EXERCISE:
Would you copy all lines in the data that contain the word "detach"?

THE DATA:
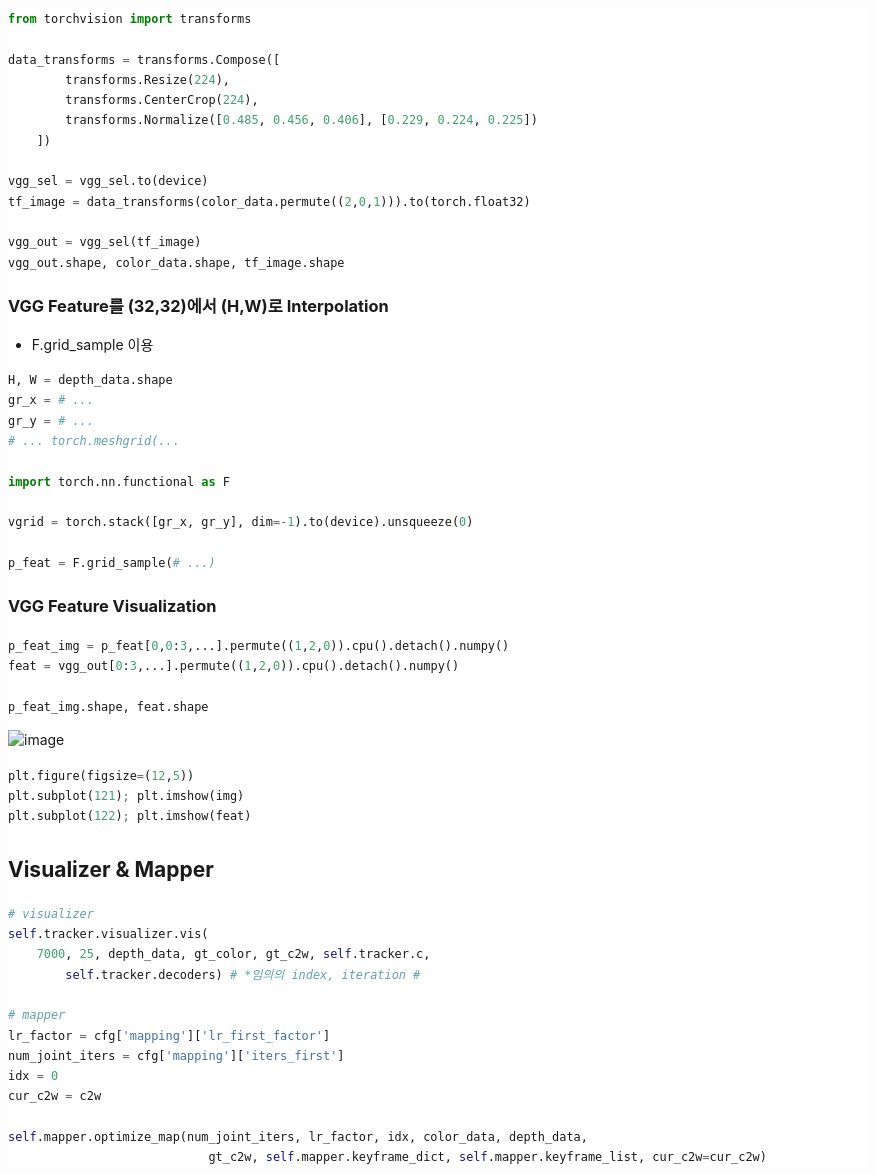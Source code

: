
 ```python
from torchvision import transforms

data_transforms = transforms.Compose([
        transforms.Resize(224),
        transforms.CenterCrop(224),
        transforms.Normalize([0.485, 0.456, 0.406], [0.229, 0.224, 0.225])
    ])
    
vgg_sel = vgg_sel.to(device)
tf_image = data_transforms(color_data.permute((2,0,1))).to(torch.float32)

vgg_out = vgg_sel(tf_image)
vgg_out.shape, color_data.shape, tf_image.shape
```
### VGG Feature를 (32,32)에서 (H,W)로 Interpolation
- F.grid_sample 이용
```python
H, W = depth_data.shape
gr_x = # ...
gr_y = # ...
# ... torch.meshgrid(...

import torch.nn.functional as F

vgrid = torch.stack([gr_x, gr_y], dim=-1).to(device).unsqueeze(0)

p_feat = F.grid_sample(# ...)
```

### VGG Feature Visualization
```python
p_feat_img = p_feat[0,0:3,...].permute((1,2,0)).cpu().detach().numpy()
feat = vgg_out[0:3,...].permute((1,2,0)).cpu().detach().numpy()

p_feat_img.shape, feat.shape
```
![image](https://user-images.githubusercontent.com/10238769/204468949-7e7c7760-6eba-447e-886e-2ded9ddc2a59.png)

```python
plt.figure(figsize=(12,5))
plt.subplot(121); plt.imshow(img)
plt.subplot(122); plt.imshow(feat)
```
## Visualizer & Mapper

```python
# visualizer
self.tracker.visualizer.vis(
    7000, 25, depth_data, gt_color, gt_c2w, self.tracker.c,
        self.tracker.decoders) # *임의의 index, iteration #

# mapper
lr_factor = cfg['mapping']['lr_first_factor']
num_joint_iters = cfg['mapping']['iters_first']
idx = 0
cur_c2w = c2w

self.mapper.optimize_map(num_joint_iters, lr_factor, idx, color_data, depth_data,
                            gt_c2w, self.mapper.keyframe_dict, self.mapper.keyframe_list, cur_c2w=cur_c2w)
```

FINISHED EXERCISE:
p_feat_img = p_feat[0,0:3,...].permute((1,2,0)).cpu().detach().numpy()
feat = vgg_out[0:3,...].permute((1,2,0)).cpu().detach().numpy()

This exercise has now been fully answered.